• [EXERCISE DATA]

◆ ◆ ◆ ◆ ◆ ◆ ◆

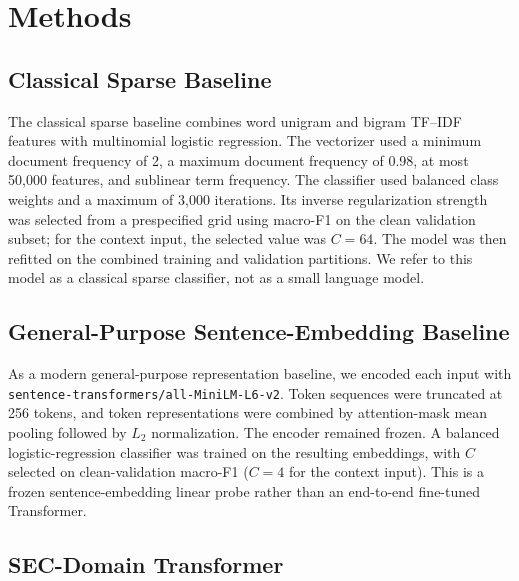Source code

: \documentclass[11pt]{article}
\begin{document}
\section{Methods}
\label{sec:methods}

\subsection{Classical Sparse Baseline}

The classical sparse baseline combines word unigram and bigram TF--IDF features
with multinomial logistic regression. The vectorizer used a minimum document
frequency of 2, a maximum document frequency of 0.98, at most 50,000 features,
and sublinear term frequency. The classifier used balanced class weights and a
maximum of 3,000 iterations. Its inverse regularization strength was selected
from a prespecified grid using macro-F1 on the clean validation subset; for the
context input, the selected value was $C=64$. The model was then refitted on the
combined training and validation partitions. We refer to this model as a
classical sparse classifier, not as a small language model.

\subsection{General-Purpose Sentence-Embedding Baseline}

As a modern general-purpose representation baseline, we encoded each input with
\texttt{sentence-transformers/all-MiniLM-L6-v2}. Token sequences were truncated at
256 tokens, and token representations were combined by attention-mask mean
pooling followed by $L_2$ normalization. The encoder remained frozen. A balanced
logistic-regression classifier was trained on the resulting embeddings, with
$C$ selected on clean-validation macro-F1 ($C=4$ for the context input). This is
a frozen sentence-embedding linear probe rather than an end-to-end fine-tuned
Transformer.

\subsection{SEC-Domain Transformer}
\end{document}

◆ ◆ ◆ ◆ ◆ ◆ ◆

• [DIRECTIONS] Locate the word "macro" in the data above. Copy every line carrying it.

• [RESULT FOR THIS TASK]
from a prespecified grid using macro-F1 on the clean validation subset; for the
$C$ selected on clean-validation macro-F1 ($C=4$ for the context input). This is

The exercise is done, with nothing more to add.